好久没有生过病了,如果不把牙疼什么的算上的话。现在我的脑袋有点重,喉咙里似乎塞了半块砖头,无论呼吸还是吞咽唾液的动作都有种煮得太久的软塌塌的挂面缠在烤热的木柴上再一起咽下去的味道。

上周六的科学技术方法考试真的是一塌糊涂。其他人考得如何我不得而知,单就我个人而言,会的题目与不会的题目大概五五分成,会的题目却又不见得保证正确,真是再次跌入了考试深渊。展望一下接下来要完成的工作,除了数学的大作业以外,还有马克思主义当代的一篇论文和武器系统与设计的一个工程设计,想想就觉得吓人得很;我现在还要每周主动找马老师汇报一次工作,真不知道自己这周会不会毫无进展……
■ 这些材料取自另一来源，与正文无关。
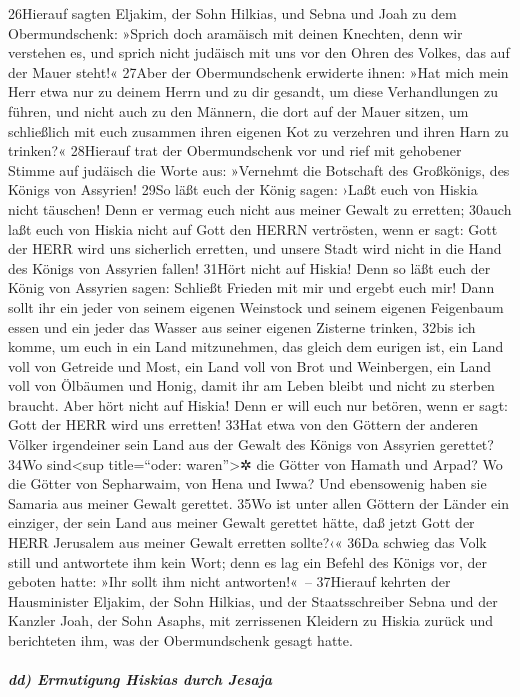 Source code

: 26Hierauf sagten Eljakim, der Sohn Hilkias, und Sebna und Joah zu dem
Obermundschenk: »Sprich doch aramäisch mit deinen Knechten, denn wir
verstehen es, und sprich nicht judäisch mit uns vor den Ohren des
Volkes, das auf der Mauer steht!« 27Aber der Obermundschenk erwiderte
ihnen: »Hat mich mein Herr etwa nur zu deinem Herrn und zu dir gesandt,
um diese Verhandlungen zu führen, und nicht auch zu den Männern, die
dort auf der Mauer sitzen, um schließlich mit euch zusammen ihren
eigenen Kot zu verzehren und ihren Harn zu trinken?« 28Hierauf trat der
Obermundschenk vor und rief mit gehobener Stimme auf judäisch die Worte
aus: »Vernehmt die Botschaft des Großkönigs, des Königs von Assyrien!
29So läßt euch der König sagen: ›Laßt euch von Hiskia nicht täuschen!
Denn er vermag euch nicht aus meiner Gewalt zu erretten; 30auch laßt
euch von Hiskia nicht auf Gott den HERRN vertrösten, wenn er sagt: Gott
der HERR wird uns sicherlich erretten, und unsere Stadt wird nicht in
die Hand des Königs von Assyrien fallen! 31Hört nicht auf Hiskia! Denn
so läßt euch der König von Assyrien sagen: Schließt Frieden mit mir und
ergebt euch mir! Dann sollt ihr ein jeder von seinem eigenen Weinstock
und seinem eigenen Feigenbaum essen und ein jeder das Wasser aus seiner
eigenen Zisterne trinken, 32bis ich komme, um euch in ein Land
mitzunehmen, das gleich dem eurigen ist, ein Land voll von Getreide und
Most, ein Land voll von Brot und Weinbergen, ein Land voll von Ölbäumen
und Honig, damit ihr am Leben bleibt und nicht zu sterben braucht. Aber
hört nicht auf Hiskia! Denn er will euch nur betören, wenn er sagt: Gott
der HERR wird uns erretten! 33Hat etwa von den Göttern der anderen
Völker irgendeiner sein Land aus der Gewalt des Königs von Assyrien
gerettet? 34Wo sind\textless sup title=``oder: waren''\textgreater✲ die
Götter von Hamath und Arpad? Wo die Götter von Sepharwaim, von Hena und
Iwwa? Und ebensowenig haben sie Samaria aus meiner Gewalt gerettet. 35Wo
ist unter allen Göttern der Länder ein einziger, der sein Land aus
meiner Gewalt gerettet hätte, daß jetzt Gott der HERR Jerusalem aus
meiner Gewalt erretten sollte?‹« 36Da schwieg das Volk still und
antwortete ihm kein Wort; denn es lag ein Befehl des Königs vor, der
geboten hatte: »Ihr sollt ihm nicht antworten!«~-- 37Hierauf kehrten der
Hausminister Eljakim, der Sohn Hilkias, und der Staatsschreiber Sebna
und der Kanzler Joah, der Sohn Asaphs, mit zerrissenen Kleidern zu
Hiskia zurück und berichteten ihm, was der Obermundschenk gesagt hatte.

\hypertarget{dd-ermutigung-hiskias-durch-jesaja}{%
\subparagraph{dd) Ermutigung Hiskias durch
Jesaja}\label{dd-ermutigung-hiskias-durch-jesaja}}

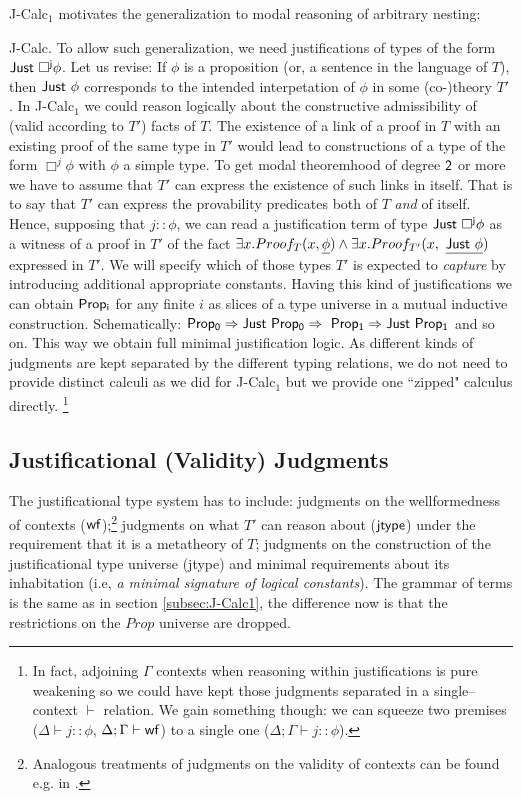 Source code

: \documentclass[11pt]{entcs}
\begin{document}
{\sf J-Calc$_1$} motivates the generalization to modal reasoning of arbitrary nesting: {{\sf J-Calc}. To allow such generalization, we need justifications of types of the form ${\sf Just\  \Box^{j}\phi}$. Let us revise: If $\phi$ is a proposition (or, a sentence in the language of $T$), then ${\sf Just\ \phi}$ corresponds to the intended interpetation of $\phi$ in some (co-)theory $T'$. In {\sf J-Calc$_1$} we could reason logically about the constructive admissibility of (valid according to $T'$) facts of $T$. The existence of a link of a proof in $T$ with an existing proof of the same type in $T'$ would lead to constructions of a type of the form $\Box^{j}\phi$ with $\phi$ a simple type. To get modal theoremhood of degree ${\sf 2}$ or more we have to assume that $T'$ can express the existence of such links in itself. That is to say that $T'$ can express the provability predicates both of $T$ \textit{and} of itself. Hence, supposing that $j::\phi$, we can read a justification term of type ${{\sf Just}\  \Box^{\sf j}\phi}$ as a witness of a proof in $T'$ of the fact $\exists x. Proof_T(x, \underline{\phi}) \wedge \exists x. Proof_{T'}(x, \  \underline{{\sf Just\  \phi}}) $ expressed in $T'$. 
We will specify which of those types $T'$ is expected to \textit{capture} by introducing additional appropriate constants. Having this kind of justifications we can obtain ${\sf Prop_i}$ for any finite $i$ as slices of a type universe in a mutual inductive construction. Schematically: $ {\sf Prop_0\Rightarrow Just \ Prop_0\Rightarrow \ Prop_1 \Rightarrow Just\ Prop_1}$ and so on. This way we obtain full minimal  justification logic. As different kinds of judgments are kept separated by the different typing relations, we do not need to provide distinct calculi as we did for {\sf J-Calc$_1$} but we provide one ``zipped" calculus directly. \footnote {In fact, adjoining $\Gamma$ contexts when reasoning within justifications is pure weakening so we could have kept those judgments separated in a single--context $\vdash$ relation. We gain something though: we can squeeze two premises ($\Delta\vdash j::\phi$, $\Delta;\Gamma\vdash{\sf wf}$) to a single one ($\Delta;\Gamma\vdash j::\phi$).}

\subsection{Justificational (Validity) Judgments}
\label{sec:propjtype1}
The justificational type system has to include: judgments on the wellformedness of contexts ({$\sf wf$});\footnote{ Analogous treatments of judgments on the validity of contexts can be found e.g. in \cite{Norell08dependentlytyped}.} judgments on what $T'$  can reason about ($\sf jtype$)  under the requirement that it is a metatheory of $T$; judgments on the construction of the justificational type universe ({\sf jtype}) and minimal requirements about its inhabitation (i.e, \textit{a  minimal signature of  logical constants}). The grammar of terms is the same as in section \ref{subsec:J-Calc1}, the difference now is that the restrictions on the $Prop$ universe are dropped. 

}
\end{document}
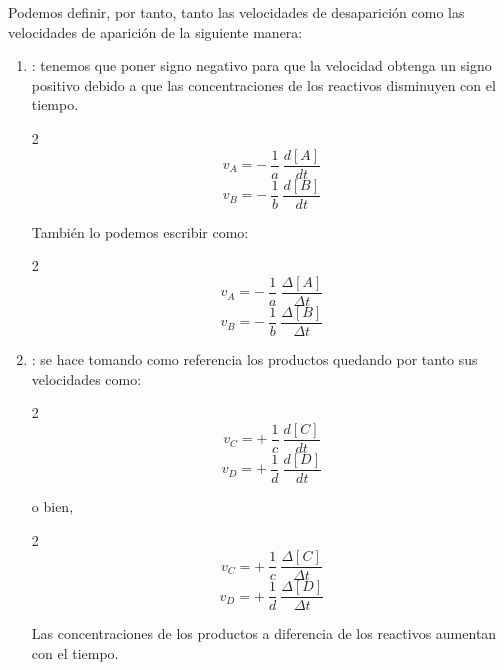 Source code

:     Podemos definir, por tanto, tanto las velocidades de desaparición como las velocidades de aparición de la siguiente manera:
    \begin{enumerate}[label=\numberballmDarkTeal]
        \item {}: tenemos que poner signo negativo para que la velocidad obtenga un signo positivo debido a que las concentraciones de los reactivos disminuyen con el tiempo.
        \begin{paracol}{2}
            \begin{equation}
                v_A = -\ \dfrac{1}{a}\ \dfrac{d[A]}{dt}\label{eq:velocidad-a}
            \end{equation}
            \switchcolumn
            \begin{equation}
                v_B = -\ \dfrac{1}{b}\ \dfrac{d[B]}{dt}\label{eq:velocidadb}
            \end{equation}
        \end{paracol}
        También lo podemos escribir como:
        \begin{paracol}{2}
            \begin{equation}
                v_A = -\ \dfrac{1}{a}\ \dfrac{\Delta[A]}{\Delta t}\label{eq:velocidad-a-incremento}
            \end{equation}
            \switchcolumn
            \begin{equation}
                v_B = -\ \dfrac{1}{b}\ \dfrac{\Delta[B]}{\Delta t}\label{eq:velicudad-b-incremento}
            \end{equation}
        \end{paracol}
        \item {}: se hace tomando como referencia los productos quedando por tanto sus velocidades como:
        \begin{paracol}{2}
            \begin{equation}
                v_C = +\ \dfrac{1}{c}\ \dfrac{d[C]}{dt}\label{eq:velocidad-c}
            \end{equation}
            \switchcolumn
            \begin{equation}
                v_D= +\ \dfrac{1}{d}\ \dfrac{d[D]}{dt}\label{eq:velocidadd-d}
            \end{equation}
        \end{paracol}
        o bien,
        \begin{paracol}{2}
            \begin{equation}
                v_C = +\ \dfrac{1}{c}\ \dfrac{\Delta[C]}{\Delta t}\label{eq:velocidad-c-incremento}
            \end{equation}
            \switchcolumn
            \begin{equation}
                v_D= +\ \dfrac{1}{d}\ \dfrac{\Delta [D]}{\Delta t}\label{eq:velocidad-d-incremento}
            \end{equation}
        \end{paracol}
        Las concentraciones de los productos a diferencia de los reactivos aumentan con el tiempo.
    \end{enumerate}
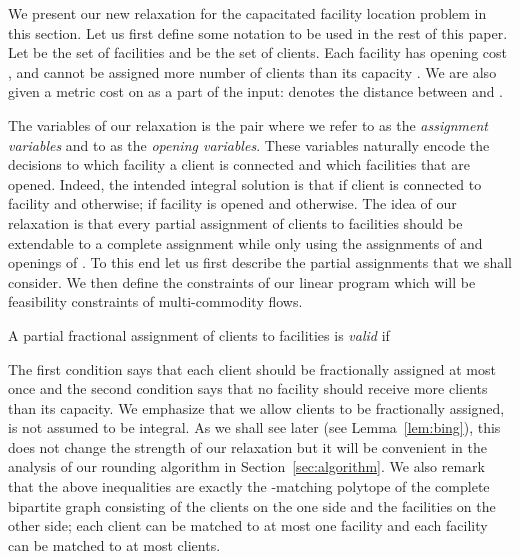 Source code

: We present our new relaxation for the capacitated facility location problem in this section. Let us first define some notation to be used in the rest of this paper. Let  be the set of facilities and  be the set of clients. Each facility  has opening cost , and cannot be assigned more number of clients than its capacity . We are also given a metric cost  on  as a part of the input:  denotes the distance between  and .

The variables of our relaxation is the pair  where we refer to  as the \emph{assignment variables} and to  as the \emph{opening variables}. These variables naturally encode the decisions to which facility a client is connected
and which facilities that are opened. Indeed, the intended integral solution is that  if
client  is connected to facility  and  otherwise;  if facility  is
opened and  otherwise. The idea of our relaxation is that every partial assignment of
clients to facilities should be extendable to a complete assignment while only using the assignments
of  and openings of . To this end let us first describe the partial assignments
that we shall consider. We then define the constraints of our linear program which will be
feasibility constraints of multi-commodity flows.

A partial fractional assignment  of clients to facilities is  \emph{valid} if

The first condition says that each client should be fractionally assigned at most once and the
second condition says that no facility should receive more clients than its capacity. We emphasize
that we allow clients to be fractionally assigned, \ie  is not assumed to  be integral. As we
shall see later (see Lemma~\ref{lem:bing}), this does not change the strength of our relaxation but it will
be convenient in the analysis of our rounding algorithm in Section~\ref{sec:algorithm}. We also remark that
the above inequalities are exactly the -matching polytope of the complete bipartite graph
consisting of the clients on the one side and the facilities on the other side; each client can be
matched to at most one facility and each facility  can be matched to at most  clients.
记得小时候的我很容易生病,基本每个月都要有一次扁桃体发炎,因此全家都成了门诊的常客,吊瓶成了陪伴我时间最长的玩具之一。从最初的无聊到后来的享受难得的清闲,我对扎滴流这个活动愈发热爱起来,肿着双眼躺在消过毒的枕头上,身上盖着自己的外套;放空心灵,迷迷糊糊地睡上一觉,最后按着针孔踉踉跄跄地往家走去,这才是我的新年啊!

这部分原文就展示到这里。